Segment Open
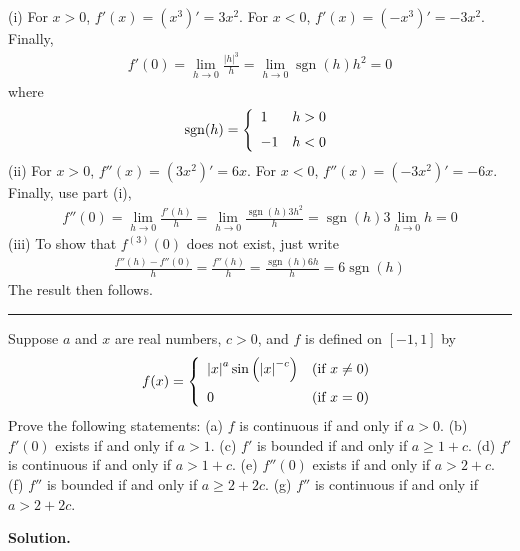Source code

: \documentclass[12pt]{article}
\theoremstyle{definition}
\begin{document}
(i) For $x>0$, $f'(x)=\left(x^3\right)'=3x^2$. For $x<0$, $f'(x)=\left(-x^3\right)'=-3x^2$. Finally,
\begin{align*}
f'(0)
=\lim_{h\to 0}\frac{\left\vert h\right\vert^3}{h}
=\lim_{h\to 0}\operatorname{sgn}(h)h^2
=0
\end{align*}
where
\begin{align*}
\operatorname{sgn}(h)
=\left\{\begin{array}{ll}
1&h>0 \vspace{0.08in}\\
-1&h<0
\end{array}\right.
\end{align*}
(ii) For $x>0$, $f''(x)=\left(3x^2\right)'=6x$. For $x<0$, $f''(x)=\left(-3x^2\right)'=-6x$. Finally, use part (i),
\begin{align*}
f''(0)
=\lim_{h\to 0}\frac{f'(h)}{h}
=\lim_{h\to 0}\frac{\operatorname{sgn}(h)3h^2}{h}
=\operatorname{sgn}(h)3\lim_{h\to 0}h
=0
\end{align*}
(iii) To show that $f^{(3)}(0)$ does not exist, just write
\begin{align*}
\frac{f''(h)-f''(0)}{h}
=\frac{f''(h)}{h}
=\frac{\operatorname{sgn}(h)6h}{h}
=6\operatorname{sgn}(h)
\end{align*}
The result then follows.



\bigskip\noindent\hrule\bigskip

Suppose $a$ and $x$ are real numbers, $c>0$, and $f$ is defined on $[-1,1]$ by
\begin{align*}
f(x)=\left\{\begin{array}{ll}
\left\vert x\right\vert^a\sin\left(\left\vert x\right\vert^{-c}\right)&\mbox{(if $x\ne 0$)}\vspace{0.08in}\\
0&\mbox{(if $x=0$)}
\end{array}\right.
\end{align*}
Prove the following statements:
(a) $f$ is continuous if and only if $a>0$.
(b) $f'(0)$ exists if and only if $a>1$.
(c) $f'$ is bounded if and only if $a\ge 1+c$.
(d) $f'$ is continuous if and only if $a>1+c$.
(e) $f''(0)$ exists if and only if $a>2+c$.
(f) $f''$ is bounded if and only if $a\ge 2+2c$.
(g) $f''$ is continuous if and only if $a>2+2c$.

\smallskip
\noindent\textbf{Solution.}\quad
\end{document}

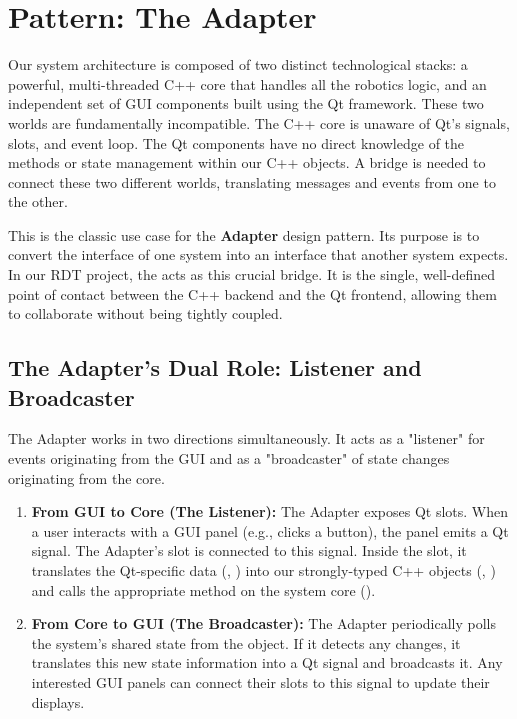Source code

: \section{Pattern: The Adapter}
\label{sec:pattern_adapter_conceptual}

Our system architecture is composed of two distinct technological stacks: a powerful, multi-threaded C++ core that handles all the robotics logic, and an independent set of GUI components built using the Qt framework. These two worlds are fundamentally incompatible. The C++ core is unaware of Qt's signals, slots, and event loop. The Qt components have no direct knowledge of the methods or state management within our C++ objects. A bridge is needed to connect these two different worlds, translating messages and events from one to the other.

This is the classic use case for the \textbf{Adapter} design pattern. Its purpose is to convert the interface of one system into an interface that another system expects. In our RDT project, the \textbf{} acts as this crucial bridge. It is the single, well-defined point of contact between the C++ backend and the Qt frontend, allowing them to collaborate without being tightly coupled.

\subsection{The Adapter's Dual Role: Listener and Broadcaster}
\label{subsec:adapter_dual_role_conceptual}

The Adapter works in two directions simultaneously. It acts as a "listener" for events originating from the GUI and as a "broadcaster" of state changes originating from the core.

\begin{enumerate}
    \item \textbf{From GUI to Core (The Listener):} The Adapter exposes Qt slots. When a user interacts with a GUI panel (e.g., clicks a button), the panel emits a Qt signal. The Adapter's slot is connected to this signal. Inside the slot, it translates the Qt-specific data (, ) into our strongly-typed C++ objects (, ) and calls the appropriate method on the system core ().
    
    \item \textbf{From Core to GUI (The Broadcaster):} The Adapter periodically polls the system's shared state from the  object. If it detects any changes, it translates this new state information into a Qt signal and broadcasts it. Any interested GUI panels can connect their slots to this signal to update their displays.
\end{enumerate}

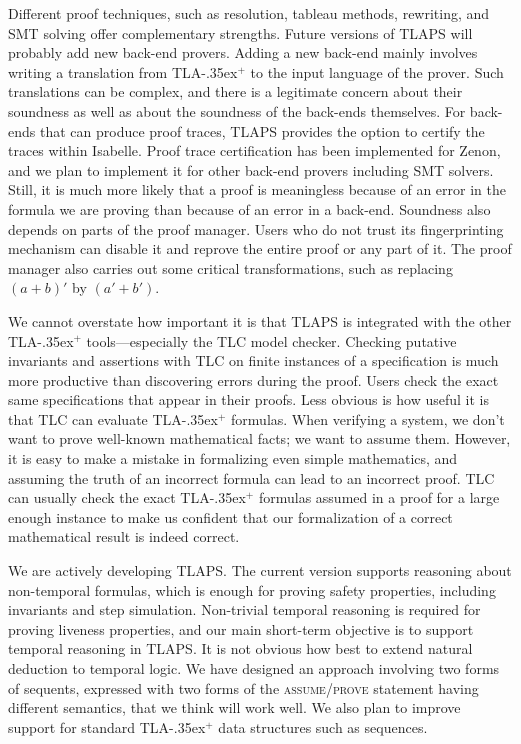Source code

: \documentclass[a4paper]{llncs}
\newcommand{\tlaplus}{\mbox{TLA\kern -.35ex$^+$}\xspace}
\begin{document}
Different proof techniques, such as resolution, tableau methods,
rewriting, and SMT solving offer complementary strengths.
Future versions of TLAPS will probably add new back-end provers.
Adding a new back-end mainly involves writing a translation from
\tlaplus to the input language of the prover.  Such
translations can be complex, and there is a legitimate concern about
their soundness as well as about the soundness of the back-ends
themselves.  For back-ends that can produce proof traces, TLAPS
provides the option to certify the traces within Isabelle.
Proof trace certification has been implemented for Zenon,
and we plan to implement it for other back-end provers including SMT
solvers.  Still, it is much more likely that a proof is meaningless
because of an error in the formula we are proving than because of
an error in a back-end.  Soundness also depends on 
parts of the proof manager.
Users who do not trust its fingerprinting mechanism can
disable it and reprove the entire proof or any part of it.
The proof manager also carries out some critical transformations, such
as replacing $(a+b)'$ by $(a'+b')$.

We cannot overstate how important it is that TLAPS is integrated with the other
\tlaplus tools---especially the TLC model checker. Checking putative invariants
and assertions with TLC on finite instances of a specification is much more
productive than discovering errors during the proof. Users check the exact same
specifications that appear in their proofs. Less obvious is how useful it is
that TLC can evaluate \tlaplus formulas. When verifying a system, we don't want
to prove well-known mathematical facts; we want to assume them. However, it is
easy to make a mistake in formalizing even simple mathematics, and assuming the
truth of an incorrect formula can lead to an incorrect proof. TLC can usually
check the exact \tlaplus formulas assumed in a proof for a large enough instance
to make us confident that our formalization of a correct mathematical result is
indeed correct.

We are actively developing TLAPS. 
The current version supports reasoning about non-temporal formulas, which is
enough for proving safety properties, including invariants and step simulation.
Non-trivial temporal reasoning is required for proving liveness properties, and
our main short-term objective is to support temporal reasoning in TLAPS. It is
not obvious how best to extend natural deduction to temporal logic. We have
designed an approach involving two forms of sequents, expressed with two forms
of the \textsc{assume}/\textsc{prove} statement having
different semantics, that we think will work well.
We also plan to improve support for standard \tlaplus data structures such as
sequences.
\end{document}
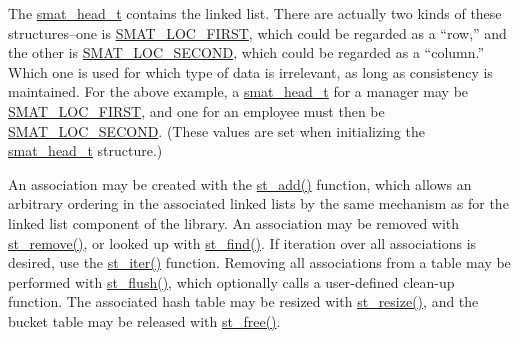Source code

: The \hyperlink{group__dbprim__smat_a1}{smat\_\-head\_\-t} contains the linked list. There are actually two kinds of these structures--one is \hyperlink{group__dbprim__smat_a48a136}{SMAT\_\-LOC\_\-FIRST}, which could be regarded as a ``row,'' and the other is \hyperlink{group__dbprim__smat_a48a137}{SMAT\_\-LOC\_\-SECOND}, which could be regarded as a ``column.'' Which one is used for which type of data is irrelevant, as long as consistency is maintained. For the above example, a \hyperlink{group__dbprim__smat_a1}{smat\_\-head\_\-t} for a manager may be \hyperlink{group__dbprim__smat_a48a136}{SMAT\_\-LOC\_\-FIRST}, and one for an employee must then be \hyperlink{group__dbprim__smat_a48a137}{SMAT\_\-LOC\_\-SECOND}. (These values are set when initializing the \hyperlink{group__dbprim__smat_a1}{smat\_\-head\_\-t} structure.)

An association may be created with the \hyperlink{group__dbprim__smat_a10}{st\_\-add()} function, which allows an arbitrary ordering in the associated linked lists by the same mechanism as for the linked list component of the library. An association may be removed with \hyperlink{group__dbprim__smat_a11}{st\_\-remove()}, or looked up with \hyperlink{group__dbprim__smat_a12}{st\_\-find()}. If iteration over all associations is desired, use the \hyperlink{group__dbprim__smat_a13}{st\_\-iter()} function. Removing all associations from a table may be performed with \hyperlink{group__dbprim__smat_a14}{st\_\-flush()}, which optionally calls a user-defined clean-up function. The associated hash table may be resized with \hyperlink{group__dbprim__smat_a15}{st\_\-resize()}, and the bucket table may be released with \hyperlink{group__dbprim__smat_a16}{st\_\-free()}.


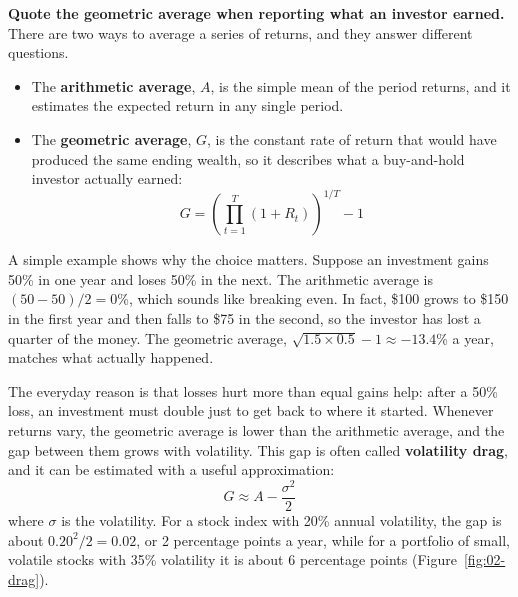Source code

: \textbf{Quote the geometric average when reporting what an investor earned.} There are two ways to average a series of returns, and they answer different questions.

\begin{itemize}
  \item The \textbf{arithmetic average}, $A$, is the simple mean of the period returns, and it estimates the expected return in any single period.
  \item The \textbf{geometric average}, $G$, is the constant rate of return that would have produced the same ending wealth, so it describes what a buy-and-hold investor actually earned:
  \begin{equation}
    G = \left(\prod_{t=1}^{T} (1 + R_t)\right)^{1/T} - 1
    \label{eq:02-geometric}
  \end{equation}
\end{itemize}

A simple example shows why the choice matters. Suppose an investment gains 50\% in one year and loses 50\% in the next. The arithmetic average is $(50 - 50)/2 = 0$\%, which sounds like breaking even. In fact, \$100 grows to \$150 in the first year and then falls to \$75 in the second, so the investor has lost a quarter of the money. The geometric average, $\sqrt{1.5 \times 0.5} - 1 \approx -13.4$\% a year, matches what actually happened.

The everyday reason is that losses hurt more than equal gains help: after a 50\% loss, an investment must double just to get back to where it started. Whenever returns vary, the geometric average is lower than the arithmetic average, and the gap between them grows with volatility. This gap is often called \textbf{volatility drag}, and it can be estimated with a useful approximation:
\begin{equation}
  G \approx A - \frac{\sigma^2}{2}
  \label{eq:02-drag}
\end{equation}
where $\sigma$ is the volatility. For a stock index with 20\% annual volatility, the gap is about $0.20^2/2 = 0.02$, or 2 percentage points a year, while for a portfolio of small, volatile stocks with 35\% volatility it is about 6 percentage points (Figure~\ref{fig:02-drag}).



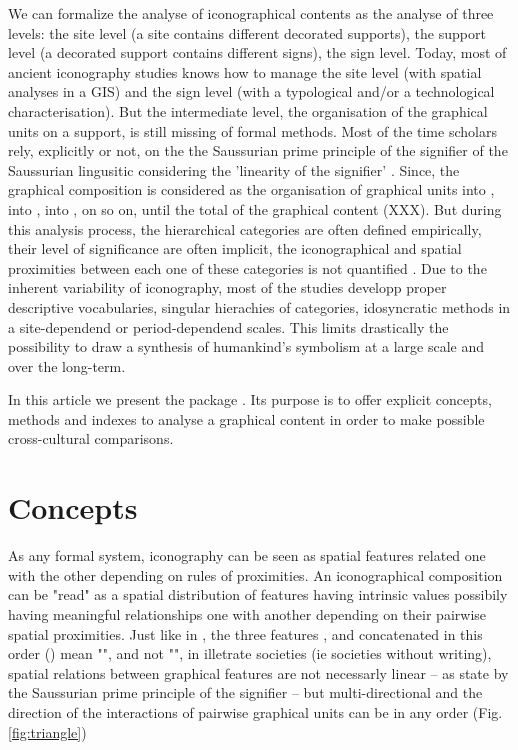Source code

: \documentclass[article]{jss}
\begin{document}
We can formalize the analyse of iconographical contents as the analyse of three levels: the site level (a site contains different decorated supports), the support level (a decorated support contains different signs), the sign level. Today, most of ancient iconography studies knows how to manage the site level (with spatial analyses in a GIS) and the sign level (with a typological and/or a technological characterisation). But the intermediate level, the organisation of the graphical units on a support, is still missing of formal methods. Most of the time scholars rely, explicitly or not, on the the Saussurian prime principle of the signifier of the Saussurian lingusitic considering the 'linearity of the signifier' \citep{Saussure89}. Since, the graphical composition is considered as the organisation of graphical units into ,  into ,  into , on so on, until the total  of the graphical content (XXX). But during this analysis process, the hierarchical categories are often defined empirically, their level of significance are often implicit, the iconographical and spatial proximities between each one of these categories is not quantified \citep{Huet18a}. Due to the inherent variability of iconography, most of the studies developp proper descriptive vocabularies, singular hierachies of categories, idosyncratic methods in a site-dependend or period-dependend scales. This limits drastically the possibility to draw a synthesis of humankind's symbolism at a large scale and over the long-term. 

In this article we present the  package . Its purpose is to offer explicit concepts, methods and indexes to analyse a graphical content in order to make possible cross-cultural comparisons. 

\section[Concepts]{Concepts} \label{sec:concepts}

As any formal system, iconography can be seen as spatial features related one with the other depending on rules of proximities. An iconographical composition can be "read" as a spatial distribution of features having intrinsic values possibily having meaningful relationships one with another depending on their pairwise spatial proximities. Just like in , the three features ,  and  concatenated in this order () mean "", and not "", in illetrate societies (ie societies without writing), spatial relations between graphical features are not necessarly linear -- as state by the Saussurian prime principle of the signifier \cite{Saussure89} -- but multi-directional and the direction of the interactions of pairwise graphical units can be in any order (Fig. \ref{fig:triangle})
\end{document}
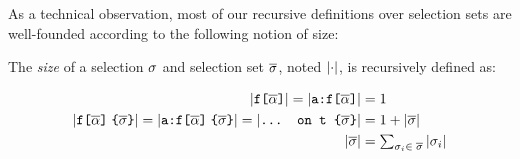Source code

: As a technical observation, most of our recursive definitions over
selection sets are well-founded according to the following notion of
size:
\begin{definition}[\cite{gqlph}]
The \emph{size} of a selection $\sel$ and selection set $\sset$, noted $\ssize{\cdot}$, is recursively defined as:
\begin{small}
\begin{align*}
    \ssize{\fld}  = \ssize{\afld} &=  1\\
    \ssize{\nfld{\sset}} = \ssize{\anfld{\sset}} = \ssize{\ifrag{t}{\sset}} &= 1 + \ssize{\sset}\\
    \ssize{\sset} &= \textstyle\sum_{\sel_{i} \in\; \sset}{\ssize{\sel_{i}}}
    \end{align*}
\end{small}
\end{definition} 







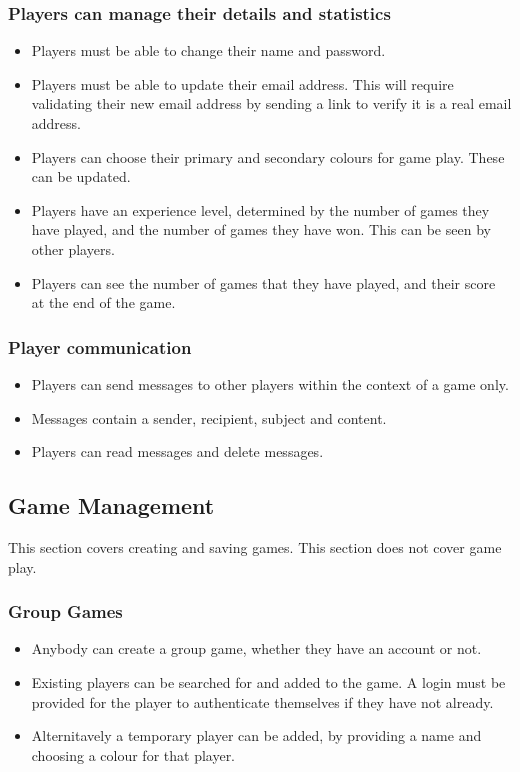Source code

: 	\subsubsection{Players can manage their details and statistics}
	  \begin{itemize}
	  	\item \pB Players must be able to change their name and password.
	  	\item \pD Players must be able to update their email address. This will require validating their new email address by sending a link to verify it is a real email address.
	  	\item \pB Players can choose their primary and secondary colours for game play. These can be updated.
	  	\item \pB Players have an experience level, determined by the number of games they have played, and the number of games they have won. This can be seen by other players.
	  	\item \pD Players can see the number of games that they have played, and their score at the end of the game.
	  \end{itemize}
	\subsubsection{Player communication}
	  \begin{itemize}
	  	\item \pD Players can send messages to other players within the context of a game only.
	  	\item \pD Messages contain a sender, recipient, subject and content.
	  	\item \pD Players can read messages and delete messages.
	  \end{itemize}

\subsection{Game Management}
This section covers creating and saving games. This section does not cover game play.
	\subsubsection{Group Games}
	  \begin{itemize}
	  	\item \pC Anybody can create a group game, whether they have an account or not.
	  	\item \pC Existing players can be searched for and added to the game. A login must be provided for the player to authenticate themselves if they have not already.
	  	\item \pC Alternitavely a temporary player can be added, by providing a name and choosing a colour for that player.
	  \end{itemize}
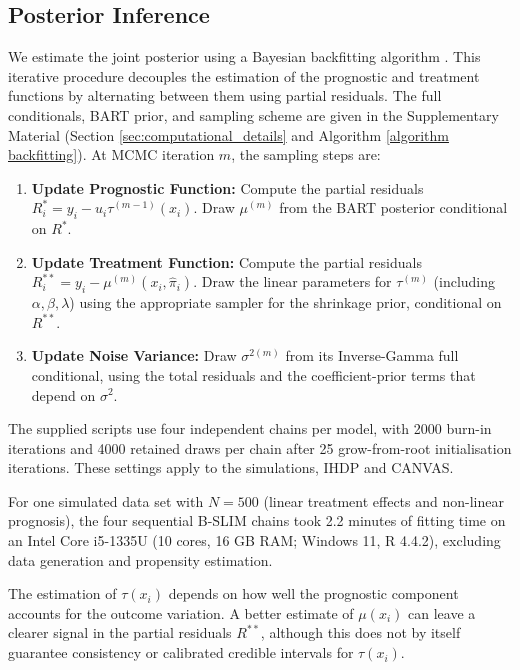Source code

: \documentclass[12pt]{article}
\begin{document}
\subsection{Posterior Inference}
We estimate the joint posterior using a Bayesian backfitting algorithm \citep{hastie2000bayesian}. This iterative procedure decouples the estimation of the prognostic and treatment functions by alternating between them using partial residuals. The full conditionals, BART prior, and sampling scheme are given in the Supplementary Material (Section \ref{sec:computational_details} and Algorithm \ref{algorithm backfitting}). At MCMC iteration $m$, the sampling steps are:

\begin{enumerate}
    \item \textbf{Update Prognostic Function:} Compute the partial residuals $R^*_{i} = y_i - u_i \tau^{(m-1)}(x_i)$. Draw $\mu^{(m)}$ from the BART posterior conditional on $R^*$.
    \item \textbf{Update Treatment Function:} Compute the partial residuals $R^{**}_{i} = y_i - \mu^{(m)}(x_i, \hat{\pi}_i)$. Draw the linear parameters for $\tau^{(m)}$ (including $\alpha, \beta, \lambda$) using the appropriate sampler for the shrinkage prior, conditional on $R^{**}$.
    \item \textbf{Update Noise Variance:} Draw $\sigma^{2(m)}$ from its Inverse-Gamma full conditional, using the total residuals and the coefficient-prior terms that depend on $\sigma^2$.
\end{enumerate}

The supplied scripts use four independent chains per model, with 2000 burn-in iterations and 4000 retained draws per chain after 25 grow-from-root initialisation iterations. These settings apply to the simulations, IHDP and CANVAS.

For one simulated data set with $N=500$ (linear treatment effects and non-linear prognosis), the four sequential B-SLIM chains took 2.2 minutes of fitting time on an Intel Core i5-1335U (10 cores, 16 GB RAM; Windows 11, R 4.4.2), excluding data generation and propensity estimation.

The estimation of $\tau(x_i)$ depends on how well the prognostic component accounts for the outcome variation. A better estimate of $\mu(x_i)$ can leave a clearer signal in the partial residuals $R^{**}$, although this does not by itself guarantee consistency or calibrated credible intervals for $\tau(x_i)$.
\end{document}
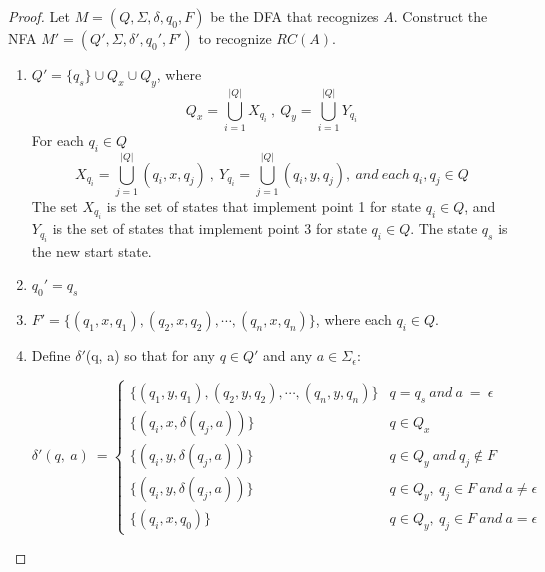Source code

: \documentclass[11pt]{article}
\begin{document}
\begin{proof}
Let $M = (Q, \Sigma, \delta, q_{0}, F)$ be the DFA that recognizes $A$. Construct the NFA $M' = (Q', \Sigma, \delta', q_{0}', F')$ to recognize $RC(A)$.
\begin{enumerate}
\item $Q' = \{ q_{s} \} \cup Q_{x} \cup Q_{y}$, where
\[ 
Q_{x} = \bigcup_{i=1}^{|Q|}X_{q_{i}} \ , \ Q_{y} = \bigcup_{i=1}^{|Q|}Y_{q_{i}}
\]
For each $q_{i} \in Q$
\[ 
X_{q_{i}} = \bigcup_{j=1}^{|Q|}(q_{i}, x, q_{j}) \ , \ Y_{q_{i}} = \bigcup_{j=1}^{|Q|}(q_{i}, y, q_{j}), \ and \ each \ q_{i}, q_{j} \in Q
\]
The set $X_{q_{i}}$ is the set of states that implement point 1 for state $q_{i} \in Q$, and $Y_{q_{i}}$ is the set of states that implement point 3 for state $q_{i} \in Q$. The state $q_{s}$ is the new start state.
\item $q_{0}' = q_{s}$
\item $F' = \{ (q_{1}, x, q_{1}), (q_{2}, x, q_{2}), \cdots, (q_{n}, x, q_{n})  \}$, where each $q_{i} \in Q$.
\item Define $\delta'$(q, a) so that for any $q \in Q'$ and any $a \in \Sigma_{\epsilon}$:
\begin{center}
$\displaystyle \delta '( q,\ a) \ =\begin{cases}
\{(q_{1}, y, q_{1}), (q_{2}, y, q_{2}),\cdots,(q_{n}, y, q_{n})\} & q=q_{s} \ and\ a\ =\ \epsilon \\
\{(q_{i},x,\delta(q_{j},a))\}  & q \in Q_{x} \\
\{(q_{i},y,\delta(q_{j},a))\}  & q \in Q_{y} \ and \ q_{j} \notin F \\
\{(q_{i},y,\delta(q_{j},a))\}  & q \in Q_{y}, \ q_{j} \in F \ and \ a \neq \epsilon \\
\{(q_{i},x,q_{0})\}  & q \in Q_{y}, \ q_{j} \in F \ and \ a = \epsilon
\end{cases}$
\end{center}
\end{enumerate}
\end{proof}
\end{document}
Segment Closed
### [What to produce]
Taking the records above, retype every line from the one with "because of an" down to the one with "as replacing $(a+b)'$ by $(a'+b')$.", exactly and with nothing else.

### [The completed task]
because of an error in the formula we are proving than because of
an error in a back-end.  Soundness also depends on 
parts of the proof manager.
Users who do not trust its fingerprinting mechanism can
disable it and reprove the entire proof or any part of it.
The proof manager also carries out some critical transformations, such
as replacing $(a+b)'$ by $(a'+b')$.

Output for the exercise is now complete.